Cinq détails que vous ignoriez peut-être sur le Panthéon

Panthéon

Après Alexandre Dumas entré en 2002, après le refus de la famille d’Albert Camus et l’hommage rendu à Aimé Césaire, qui entrera au Panthéon ? Comme toujours, le débat fait rage et les rumeurs vont bon train au moment de choisir celle ou celui qui reposera à l’ombre de la fameuse devise « Aux grands hommes, la Patrie reconnaissante ». L’occasion de revenir sur l’histoire d’un lieu dont vous ne savez peut-être pas tout.

1C’est une église chrétienne

Et même une basilique, ce qui explique qu’une croix surplombe toujours la coupole aujourd’hui… Le Panthéon est situé sur la colline Sainte-Geneviève, du nom de la jeune femme qui dit-on, sauva Paris des Huns. Les reliques de la sainte y furent abritées dès 512, près de celles de Clovis et de Clotilde.

Le bâtiment actuel date du XVIIIe. En 1744, malade comme un chien, Louis XV jura ses grands dieux qu’il élèverait un temple à sainte Geneviève si elle avait la gentillesse de lui sauver la mise. Guéri après avoir manqué casser sa pipe, le roi confia à l’architecte Soufflot le soin de bâtir un lieu de culte majestueux sur la montagne dédiée à la sainte patronne de Paris. On pense ce qu’on veut du bâtiment néoclassique actuel qui en résulte – Soufflot pensait en toute modestie concurrencer Saint-Pierre de Rome -, mais sans fâcher personne, on peut estimer que le résultat final est légèrement en dessous de ses espérances.

De révolutions en restaurations successives, le lieu fut puis ne fut plus une église avant de l’être à nouveau – c’est un rien compliqué. Ce n’est que depuis 1885 que le Panthéon est définitivement le lieu où la République fait part de sa reconnaissance à ses grands hommes.

2On peut y entrer. On peut aussi s'en faire sortir

Reconnaissante, la patrie l’a été 75 fois. Il n’y a pourtant que 71 tombeaux dans la crypte, la plupart vides, d’ailleurs : à quatre reprises, on décida que les grands hommes ne l’étaient pas tant que ça. Le Peletier, un parlementaire assassiné d’un coup de sabre le jour même de de la mort de Louis XVI, n’y resta que deux ans. Dampierre, un général, en sortira dans les mêmes délais, soupçonné post mortem d’avoir été bien proche de trahir la nation.
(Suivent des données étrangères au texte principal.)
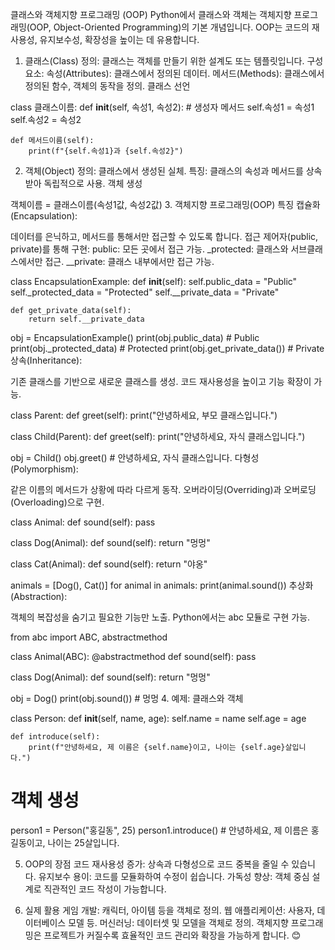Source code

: 클래스와 객체지향 프로그래밍 (OOP)
Python에서 클래스와 객체는 객체지향 프로그래밍(OOP, Object-Oriented Programming)의 기본 개념입니다. OOP는 코드의 재사용성, 유지보수성, 확장성을 높이는 데 유용합니다.

1. 클래스(Class)
정의: 클래스는 객체를 만들기 위한 설계도 또는 템플릿입니다.
구성 요소:
속성(Attributes): 클래스에서 정의된 데이터.
메서드(Methods): 클래스에서 정의된 함수, 객체의 동작을 정의.
클래스 선언

class 클래스이름:
    def __init__(self, 속성1, 속성2):  # 생성자 메서드
        self.속성1 = 속성1
        self.속성2 = 속성2

    def 메서드이름(self):
        print(f"{self.속성1}과 {self.속성2}")
2. 객체(Object)
정의: 클래스에서 생성된 실체.
특징: 클래스의 속성과 메서드를 상속받아 독립적으로 사용.
객체 생성

객체이름 = 클래스이름(속성1값, 속성2값)
3. 객체지향 프로그래밍(OOP) 특징
캡슐화(Encapsulation):

데이터를 은닉하고, 메서드를 통해서만 접근할 수 있도록 합니다.
접근 제어자(public, private)를 통해 구현:
public: 모든 곳에서 접근 가능.
_protected: 클래스와 서브클래스에서만 접근.
__private: 클래스 내부에서만 접근 가능.

class EncapsulationExample:
    def __init__(self):
        self.public_data = "Public"
        self._protected_data = "Protected"
        self.__private_data = "Private"

    def get_private_data(self):
        return self.__private_data

obj = EncapsulationExample()
print(obj.public_data)          # Public
print(obj._protected_data)      # Protected
print(obj.get_private_data())   # Private
상속(Inheritance):

기존 클래스를 기반으로 새로운 클래스를 생성.
코드 재사용성을 높이고 기능 확장이 가능.

class Parent:
    def greet(self):
        print("안녕하세요, 부모 클래스입니다.")

class Child(Parent):
    def greet(self):
        print("안녕하세요, 자식 클래스입니다.")

obj = Child()
obj.greet()  # 안녕하세요, 자식 클래스입니다.
다형성(Polymorphism):

같은 이름의 메서드가 상황에 따라 다르게 동작.
오버라이딩(Overriding)과 오버로딩(Overloading)으로 구현.

class Animal:
    def sound(self):
        pass

class Dog(Animal):
    def sound(self):
        return "멍멍"

class Cat(Animal):
    def sound(self):
        return "야옹"

animals = [Dog(), Cat()]
for animal in animals:
    print(animal.sound())
추상화(Abstraction):

객체의 복잡성을 숨기고 필요한 기능만 노출.
Python에서는 abc 모듈로 구현 가능.

from abc import ABC, abstractmethod

class Animal(ABC):
    @abstractmethod
    def sound(self):
        pass

class Dog(Animal):
    def sound(self):
        return "멍멍"

obj = Dog()
print(obj.sound())  # 멍멍
4. 예제: 클래스와 객체

class Person:
    def __init__(self, name, age):
        self.name = name
        self.age = age

    def introduce(self):
        print(f"안녕하세요, 제 이름은 {self.name}이고, 나이는 {self.age}살입니다.")

# 객체 생성
person1 = Person("홍길동", 25)
person1.introduce()  # 안녕하세요, 제 이름은 홍길동이고, 나이는 25살입니다.

5. OOP의 장점
코드 재사용성 증가: 상속과 다형성으로 코드 중복을 줄일 수 있습니다.
유지보수 용이: 코드를 모듈화하여 수정이 쉽습니다.
가독성 향상: 객체 중심 설계로 직관적인 코드 작성이 가능합니다.

6. 실제 활용
게임 개발: 캐릭터, 아이템 등을 객체로 정의.
웹 애플리케이션: 사용자, 데이터베이스 모델 등.
머신러닝: 데이터셋 및 모델을 객체로 정의.
객체지향 프로그래밍은 프로젝트가 커질수록 효율적인 코드 관리와 확장을 가능하게 합니다. 😊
Plus curieux, le premier à y entrer fut aussi le premier à en sortir : Mirabeau, héros des premiers mois de la Révolution française, y entre deux jours à peine après sa mort – record à battre - au cours d’une cérémonie nocturne impressionnante. Manque de pot, on découvre quelques mois plus tard que Mirabeau avait apporté ses conseils au roi et joué un drôle de jeu, entre chèvre et chou.

Le 21 septembre 1794, on sort donc par la petite porte le cercueil de Mirabeau du Panthéon, très exactement au moment où l'on y fait entrer par la grande celui de Marat.  « Que le vice, que l'imposture fuient du Panthéon. Le peuple y appelle celui qui ne se trompa jamais », tonne le peintre David dans son discours.

Il faut croire que le peuple avait dû se tromper un brin, lui, parce que Marat n’y traîna pas longtemps : soubresauts de la Révolution obligent, il en sort à son tour… moins de quatre mois plus tard – autre record à battre, plus humiliant.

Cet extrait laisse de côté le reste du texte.